Posted on Mon, Feb 22, 2010
By Ben
In rolling out its 2011 plan to begin charging online users, The New York Times makes a grand call-to-action to other industry leaders. While the need for increased revenue is clear, the success of this plan requires a major undertaking: shifting the way readers view media content. This is not an easy paradigm to break. Readers want their Web-based news to be high-caliber, bountiful and, above all, free. Until this point, they’ve gotten it. The Web is synonymous with free content. If you charge, they will go somewhere else. The New York Times can’t go this one alone. They need buy-in from other major newspapers. Even if The Times rallies wide support for its new pay-per-play model, is it enough to shift consumer mindset?
Arthur Sulzberger Jr., chairman of the New York Times, frames this intent perfectly: “This is more about where we think the Web is going.” In his predictive statement, Sulzberger lays out the future of Web-based content. In its position of power, it is perhaps The Times that can make this prediction a reality. Yet, the paper is working against a stubborn readership base steeped in a Web culture of “free and now.” A 2009 Forrester study states 80 percent of Americans would go somewhere else if charged for content. Furthermore, a recent Nielsen survey of individuals in 52 countries finds nearly eight out of 10 would no longer use a Web site which charges for content. The aggregates’ unwillingness to pay for content – in the context of a blogosphere brimming with rich, nuanced information -- raises the question: is this just an outmoded model?

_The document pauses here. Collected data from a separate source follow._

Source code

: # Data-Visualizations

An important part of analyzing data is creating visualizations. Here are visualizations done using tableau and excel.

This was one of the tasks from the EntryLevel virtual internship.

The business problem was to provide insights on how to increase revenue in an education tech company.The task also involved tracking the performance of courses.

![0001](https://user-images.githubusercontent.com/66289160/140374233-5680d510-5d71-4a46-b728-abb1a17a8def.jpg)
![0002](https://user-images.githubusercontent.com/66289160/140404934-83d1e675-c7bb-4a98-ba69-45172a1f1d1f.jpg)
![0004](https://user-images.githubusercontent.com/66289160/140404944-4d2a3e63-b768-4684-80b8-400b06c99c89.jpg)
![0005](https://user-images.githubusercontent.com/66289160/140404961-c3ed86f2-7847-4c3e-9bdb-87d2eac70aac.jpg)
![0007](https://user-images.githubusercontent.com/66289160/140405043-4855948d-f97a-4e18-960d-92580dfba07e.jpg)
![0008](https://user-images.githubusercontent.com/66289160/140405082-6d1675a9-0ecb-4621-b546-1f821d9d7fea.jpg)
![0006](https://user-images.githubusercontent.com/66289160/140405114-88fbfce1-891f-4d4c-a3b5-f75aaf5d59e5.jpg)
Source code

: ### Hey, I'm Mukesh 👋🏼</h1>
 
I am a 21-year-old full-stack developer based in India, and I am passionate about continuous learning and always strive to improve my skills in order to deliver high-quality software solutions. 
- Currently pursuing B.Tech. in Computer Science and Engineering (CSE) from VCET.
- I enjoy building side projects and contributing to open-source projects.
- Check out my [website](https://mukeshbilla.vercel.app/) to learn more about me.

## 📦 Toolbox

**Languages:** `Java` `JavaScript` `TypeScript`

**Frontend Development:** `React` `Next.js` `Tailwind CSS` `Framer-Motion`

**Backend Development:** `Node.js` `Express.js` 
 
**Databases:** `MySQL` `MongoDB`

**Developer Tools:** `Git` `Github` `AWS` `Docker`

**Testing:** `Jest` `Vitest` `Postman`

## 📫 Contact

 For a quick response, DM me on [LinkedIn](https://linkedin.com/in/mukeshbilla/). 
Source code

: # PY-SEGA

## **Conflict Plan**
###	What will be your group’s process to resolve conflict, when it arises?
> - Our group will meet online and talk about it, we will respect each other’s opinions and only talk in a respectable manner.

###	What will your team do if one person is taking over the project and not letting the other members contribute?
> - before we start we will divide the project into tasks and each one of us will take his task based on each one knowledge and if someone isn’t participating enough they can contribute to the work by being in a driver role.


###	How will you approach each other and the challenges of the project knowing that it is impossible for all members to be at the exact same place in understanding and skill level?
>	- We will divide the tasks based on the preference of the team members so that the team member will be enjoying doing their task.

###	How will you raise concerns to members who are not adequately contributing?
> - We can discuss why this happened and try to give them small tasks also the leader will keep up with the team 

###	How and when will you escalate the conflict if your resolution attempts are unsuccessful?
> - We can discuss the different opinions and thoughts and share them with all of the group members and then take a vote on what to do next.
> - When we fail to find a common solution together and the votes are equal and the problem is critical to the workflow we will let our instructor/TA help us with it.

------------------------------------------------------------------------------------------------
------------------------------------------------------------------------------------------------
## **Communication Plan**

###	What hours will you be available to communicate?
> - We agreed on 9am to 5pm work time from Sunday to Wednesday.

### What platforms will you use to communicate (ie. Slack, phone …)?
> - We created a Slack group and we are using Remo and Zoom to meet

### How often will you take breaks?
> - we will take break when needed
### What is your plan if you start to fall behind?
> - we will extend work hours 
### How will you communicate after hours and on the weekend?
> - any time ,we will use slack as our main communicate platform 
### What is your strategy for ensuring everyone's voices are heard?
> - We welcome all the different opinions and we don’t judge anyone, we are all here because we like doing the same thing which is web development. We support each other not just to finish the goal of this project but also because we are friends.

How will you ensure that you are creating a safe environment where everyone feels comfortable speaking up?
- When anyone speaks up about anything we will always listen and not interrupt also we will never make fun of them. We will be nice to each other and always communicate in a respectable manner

On one level, we can’t continue to expect and demand high-quality content at no cost. It’s just not sustainable. Over the past year, the Times alone has been forced to take out a $250 million private loan, sell off major real estate assets and cut numerous jobs. Also, let’s not overlook the countless reporters who, in many cases, risk their lives in remote areas of the world to bring us coverage. While these financial realities and personal risks by reporters should compel individual readers to pick up the tab, it’s evident that the majority will not. Even if major publications unite in a joint plan to charge for content, will this be enough to shift the power of the blogosphere?
Blogs are able to offer extraordinary content on limited budgets, oftentimes pulling information directly from citizen journalists living the story in real time before hitting major outlets, all at no cost to the reader. The increasing validity of such non-traditional forms of news delivery was highlighted last week when a prestigious Polk Award in Journalism was bestowed upon the “anonymous individuals responsible for recording the shooting death of 26-year-old Neda Agha-Soltan at a June protest in Tehran, Iran.” The video, widely distributed via Twitter, YouTube and other internet sources, was later covered by established news outlets. The recognition of these unknown videographers as award-winning citizen journalists raises plenty of thorny questions about the future of the media beyond the pay-per-view model proposed by The New York Times.
And the reality remains; there are operating models to which readers are responding. Regardless of the success or failure of The Times’ content-charging plan, such an announcement is sure to stir up discussion on how to further create quality-content on a shoestring.